サンファン~#13

 前回の因縁は風呂敷をたたんで、また火種を作って続編を期待させてEND。なんかこれも一旦視聴を休止してから時間が経ってしまった。でも再開したらやはり勢いで最終回まで一気に。西幽の暗君の正体はというところまで読めなかったし、鳥海キャラの仕掛けも読めなかったおかげで、終盤はかなり楽しめた。アクションはやはり激しすぎて何やってるのかわかんないのはいつも通りだったと思うが、ちょっとばかしわかりやすさは考慮に入れたのかなと思わなくもない。
 製作は台湾がメインだと思うんで、もしかして中国との摩擦も作品中に織り込むのかなと思って視聴してたんだけど、どうもそのへん要素が薄いように感じた。まぁ冷静に考えてみたら、それ埋め込んじゃったら余計大陸中国に目を付けられるだろうから、避ける方が順当だろう。なので、むしろ社会批判というか政治批判は日本の現状に対して…のほうがしっくりくる感じ。ただ、日本には主人公や義憤に駆られた将軍のような人物はいない。

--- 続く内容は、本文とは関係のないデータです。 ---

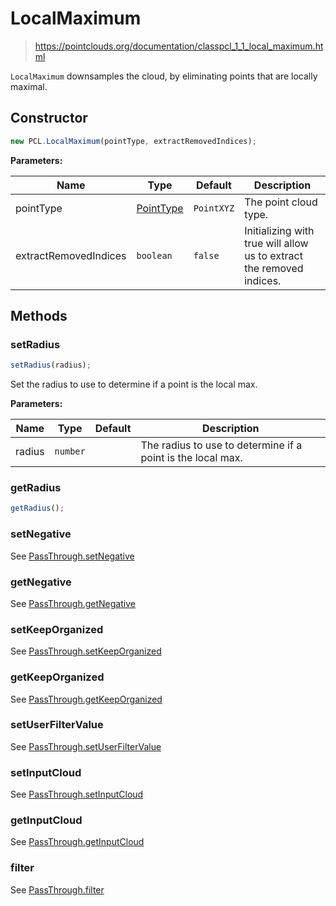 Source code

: # LocalMaximum

> https://pointclouds.org/documentation/classpcl_1_1_local_maximum.html

`LocalMaximum` downsamples the cloud, by eliminating points that are locally maximal.

## Constructor

```ts
new PCL.LocalMaximum(pointType, extractRemovedIndices);
```

**Parameters:**

| Name                  | Type                                              | Default    | Description                                                          |
| --------------------- | ------------------------------------------------- | ---------- | -------------------------------------------------------------------- |
| pointType             | [PointType](/docs/api/basic-structures#pointtype) | `PointXYZ` | The point cloud type.                                                |
| extractRemovedIndices | `boolean`                                         | `false`    | Initializing with true will allow us to extract the removed indices. |

## Methods

### setRadius

```ts
setRadius(radius);
```

Set the radius to use to determine if a point is the local max.

**Parameters:**

| Name   | Type     | Default | Description                                                 |
| ------ | -------- | ------- | ----------------------------------------------------------- |
| radius | `number` |         | The radius to use to determine if a point is the local max. |


### getRadius

```ts
getRadius();
```

### setNegative

See [PassThrough.setNegative](/docs/api/filters/pass-through#setnegative)

### getNegative

See [PassThrough.getNegative](/docs/api/filters/pass-through#getnegative)

### setKeepOrganized

See [PassThrough.setKeepOrganized](/docs/api/filters/pass-through#setkeeporganized)

### getKeepOrganized

See [PassThrough.getKeepOrganized](/docs/api/filters/pass-through#getkeeporganized)

### setUserFilterValue

See [PassThrough.setUserFilterValue](/docs/api/filters/pass-through#setuserfiltervalue)

### setInputCloud

See [PassThrough.setInputCloud](/docs/api/filters/pass-through#setinputcloud)

### getInputCloud

See [PassThrough.getInputCloud](/docs/api/filters/pass-through#getinputcloud)

### filter

See [PassThrough.filter](/docs/api/filters/pass-through#filter)
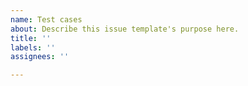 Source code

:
 ```yaml
---
name: Test cases
about: Describe this issue template's purpose here.
title: ''
labels: ''
assignees: ''

---
```



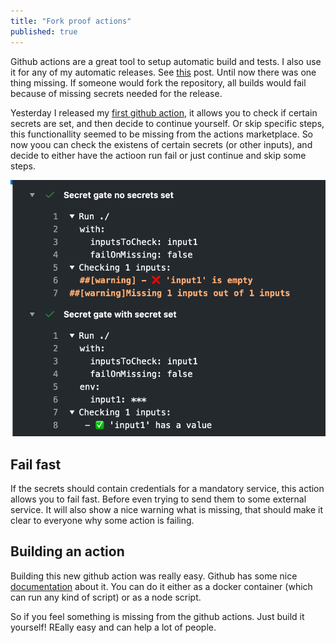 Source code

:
 ```yaml
---
title: "Fork proof actions"
published: true
---
```


Github actions are a great tool to setup automatic build and tests. I also use it for any of my automatic releases. See [this](https://svrooij.nl/2020/06/automate-your-release-with-github-actions/) post.
Until now there was one thing missing. If someone would fork the repository, all builds would fail because of missing secrets needed for the release.

Yesterday I released my [first github action](https://github.com/svrooij/secret-gate-action), it allows you to check if certain secrets are set, and then decide to continue yourself. Or skip specific steps, this functionallity seemed to be missing from the actions marketplace. So now yoou can check the existens of certain secrets (or other inputs), and decide to either have the actioon run fail or just continue and skip some steps.

![Screenshot action result](/assets/images/2020-07-08_github-action-result.png)

## Fail fast

If the secrets should contain credentials for a mandatory service, this action allows you to fail fast. Before even trying to send them to some external service.
It will also show a nice warning what is missing, that should make it clear to everyone why some action is failing.

## Building an action

Building this new github action was really easy. Github has some nice [documentation](https://docs.github.com/en/actions/creating-actions/creating-a-javascript-action) about it. You can do it either as a docker container (which can run any kind of script) or as a node script.

So if you feel something is missing from the github actions. Just build it yourself! REally easy and can help a lot of people.
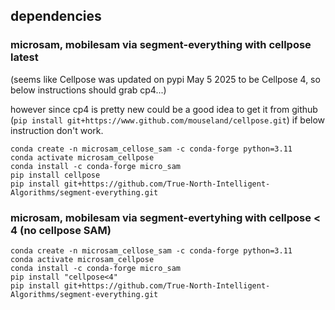 ## dependencies

### microsam, mobilesam via segment-everything with cellpose latest

(seems like Cellpose was updated on pypi May 5 2025 to be Cellpose 4, so below instructions should grab cp4...)

however since cp4 is pretty new could be a good idea to get it from github (```pip install git+https://www.github.com/mouseland/cellpose.git```) if below instruction don't work. 

```
conda create -n microsam_cellose_sam -c conda-forge python=3.11
conda activate microsam_cellpose
conda install -c conda-forge micro_sam
pip install cellpose
pip install git+https://github.com/True-North-Intelligent-Algorithms/segment-everything.git
```

### microsam, mobilesam via segment-evertyhing with cellpose < 4 (no cellpose SAM)

```
conda create -n microsam_cellose_sam -c conda-forge python=3.11
conda activate microsam_cellpose
conda install -c conda-forge micro_sam
pip install "cellpose<4" 
pip install git+https://github.com/True-North-Intelligent-Algorithms/segment-everything.git
``` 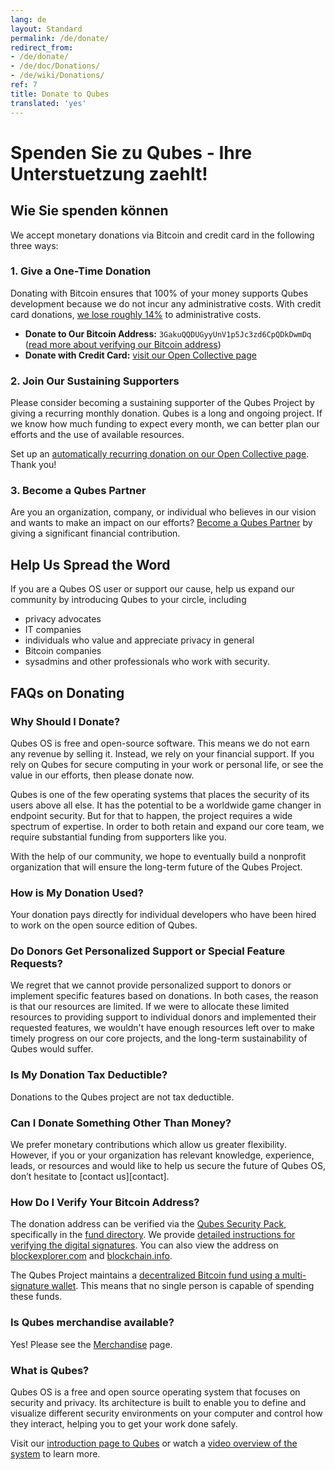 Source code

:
 ```yaml
---
lang: de
layout: Standard
permalink: /de/donate/
redirect_from:
- /de/donate/
- /de/doc/Donations/
- /de/wiki/Donations/
ref: 7
title: Donate to Qubes
translated: 'yes'
---
```


# Spenden Sie zu Qubes - Ihre Unterstuetzung zaehlt!

## Wie Sie spenden können
We accept monetary donations via Bitcoin and credit card in the following three ways:

### 1. Give a One-Time Donation
Donating with Bitcoin ensures that 100% of your money supports Qubes development because we do not incur any administrative costs.
With credit card donations, [we lose roughly 14%][open-collective-faq] to administrative costs.

+ **Donate to Our Bitcoin Address:** `3GakuQQDUGyyUnV1p5Jc3zd6CpQDkDwmDq` ([read more about verifying our Bitcoin address](#how-do-i-verify-your-bitcoin-address))
+ **Donate with Credit Card:** [visit our Open Collective page][Open Collective]

### 2. Join Our Sustaining Supporters
Please consider becoming a sustaining supporter of the Qubes Project by giving a recurring monthly donation.
Qubes is a long and ongoing project.
If we know how much funding to expect every month, we can better plan our efforts and the use of available resources.

Set up an [automatically recurring donation on our Open Collective page][Open Collective donate].
Thank you!

### 3. Become a Qubes Partner
Are you an organization, company, or individual who believes in our vision and wants to make an impact on our efforts? [Become a Qubes Partner][Qubes Partners page] by giving a significant financial contribution.

## Help Us Spread the Word
If you are a Qubes OS user or support our cause, help us expand our community by introducing Qubes to your circle, including
+ privacy advocates
+ IT companies
+ individuals who value and appreciate privacy in general
+ Bitcoin companies
+ sysadmins and other professionals who work with security.

## FAQs on Donating

### Why Should I Donate?
Qubes OS is free and open-source software.
This means we do not earn any revenue by selling it.
Instead, we rely on your financial support.
If you rely on Qubes for secure computing in your work or personal life, or see the value in our efforts, then please donate now.

Qubes is one of the few operating systems that places the security of its users above all else.
It has the potential to be a worldwide game changer in endpoint security.
But for that to happen, the project requires a wide spectrum of expertise.
In order to both retain and expand our core team, we require substantial funding from supporters like you.

With the help of our community, we hope to eventually build a nonprofit organization that will ensure the long-term future of the Qubes Project.

### How is My Donation Used?
Your donation pays directly for individual developers who have been hired to work on the open source edition of Qubes.

### Do Donors Get Personalized Support or Special Feature Requests?
We regret that we cannot provide personalized support to donors or implement specific features based on donations.
In both cases, the reason is that our resources are limited.
If we were to allocate these limited resources to providing support to individual donors and implemented their requested features, we wouldn't have enough resources left over to make timely progress on our core projects, and the long-term sustainability of Qubes would suffer.

### Is My Donation Tax Deductible?
Donations to the Qubes project are not tax deductible.

### Can I Donate Something Other Than Money?
We prefer monetary contributions which allow us greater flexibility.
However, if you or your organization has relevant knowledge, experience, leads, or resources and would like to help us secure the future of Qubes OS, don’t hesitate to [contact us][contact].

### How Do I Verify Your Bitcoin Address?
The donation address can be verified via the [Qubes Security Pack][Qubes Security Pack], specifically in the [fund directory][fund].
We provide [detailed instructions for verifying the digital signatures][verify].
You can also view the address on [blockexplorer.com][blockexplorer.com] and [blockchain.info][blockchain.info].

The Qubes Project maintains a [decentralized Bitcoin fund using a multi-signature wallet][announcement].
This means that no single person is capable of spending these funds.

### Is Qubes merchandise available?

Yes! Please see the [Merchandise] page.

### What is Qubes?
Qubes OS is a free and open source operating system that focuses on security and privacy.
Its architecture is built to enable you to define and visualize different security environments on your computer and control how they interact, helping you to get your work done safely.

Visit our [introduction page to Qubes][intro page] or watch a [video overview of the system][video page] to learn more.

[open-collective-faq]: https://opencollective.com/faq
[Open Collective]: https://opencollective.com/qubes-os
[Open Collective donate]: https://opencollective.com/qubes-os#support
[Qubes Partners page]: /de/partners/
[Kontakt]: mailto:funding@qubes-os.org
[Qubes Security Pack]: /de/doc/security-pack/
[fund]: https://github.com/QubesOS/qubes-secpack/tree/master/fund
[verify]: /de/security/pack/#how-to-obtain-verify-and-read
[blockexplorer.com]: https://blockexplorer.com/address/3GakuQQDUGyyUnV1p5Jc3zd6CpQDkDwmDq
[blockchain.info]: https://blockchain.info/address/3GakuQQDUGyyUnV1p5Jc3zd6CpQDkDwmDq
[announcement]: /news/2016/07/13/qubes-distributed-fund/
[Merchandise]: /de/merchandise/
[intro page]: /de/intro/
[video page]: /de/video-tours/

で、そのいないことこそが批判になってるという感じなのだろうかという気はする。
 これは前に書いたかどうか自信がないのだが、日本のドラマとは違って割と悪役は絶対悪として描くんだなという。最近の日本のドラマは悪役にもそれなりの理屈を付与してたりするのが多くなってるという気はするのだが、それだと対立構造がボやけてしまうし、政権に都合の良いガス抜きになっちゃうのでカタルシスが得にくいというか突き抜けは足りなく感じる。せっかく物語を通じて視聴者に訴えかける機会があるというのに、そこで予定調和に逃げてしまうと、それ、本当に視聴者の心を本気で掴みに来てるの?ということになるし、クリエーターとしてやる気あるんか?ということにもなりかねない。最近の動向からすると、人それぞれに正義があると賢しらに主張したところで、では世界はわざわざ弱者から強者に対して寛容の心を示したとして格差は縮まってるのか?と言われたら、現実はそうはなってないワケで、この状態が続いていくのだとしたら、そういう予定調和の物語は結局のところ搾取構造を強化するものにしかならないのでは?という気はする。なので、この作品で悪者は悪者としてちゃんとメインキャラに対置させる構図の作品を見ちゃうと、日本モノのテキストは、もう敗北主義そのものなんじゃネェの?というのが浮かび上がってしまう。弱者は弱者なりに弱いのは仕方がないんだけど、最初っから戦わない理由を探してそこに籠ってちゃぁそりゃ社会構造は変わらんでしょみたいな。なので、日本の作品ではまぁライターも知恵を振り絞ってリライトしてるからそれはそれでカタルシスは得られるんだけど、それは腑に落ちるって感じしかしなくって、海外作品のように前進する力にはなりえないというか。で、この作品もシナリオは日本人である虚淵が書いているのだから、別に日本人ライターにそういう気概がないのではなくって、日本人向けに書くテキストはマーケットを見据えてそういうバイアスに振るしかないんだろうなという感じ。
 まぁ未だ日本は占領状態ってことなんだろうね。

ドラゴン家を買う#1~12

 ふむふむのお供その2.最初の数話はなんじゃこの生温いテキストはと思っていたのだが、そのほんの数話を切り抜けるとがぜん面白くなってくる。家を買うのはダシにしか過ぎなくって、本編のセリフでもちゃんと言語化されてる通り、可愛い子には旅をさせよという構造で、主人公のドラゴンであるレティとそのメンターである魔王の構図は、途中魔王の過去話で、かつての魔王とバーニーや大蛇との関係でメタ構造になっていて、エピソード自体は昔からあるものだけどちょっとばかし工夫してある。中盤には日本社会というか政治の批判も仕込んであって、行間を読めばかなり面白く感じるように作ってあるが、その要素は終盤では収束していって物語としての体裁を整えて閉じていくので、手堅くまとめてるなと感じた。子育ての要素も入れてるし、キャラデザを見たらまぁおおきなおねえさん向けなんだろうなとは思うが、物語の軸は昔ながらのものなので、あんま男女関係なく楽しめる感じ。この手のジュブナイル系作品を読みなれてる層には改めてチェックする必要もないとは思うんだが、手慣れた感じでまとまっており、そう悪くはないかなといったところ。不動産ネタあるあるを積み上げて馴れ合い自己満足的作品ではないからそのへん外れではないと思う。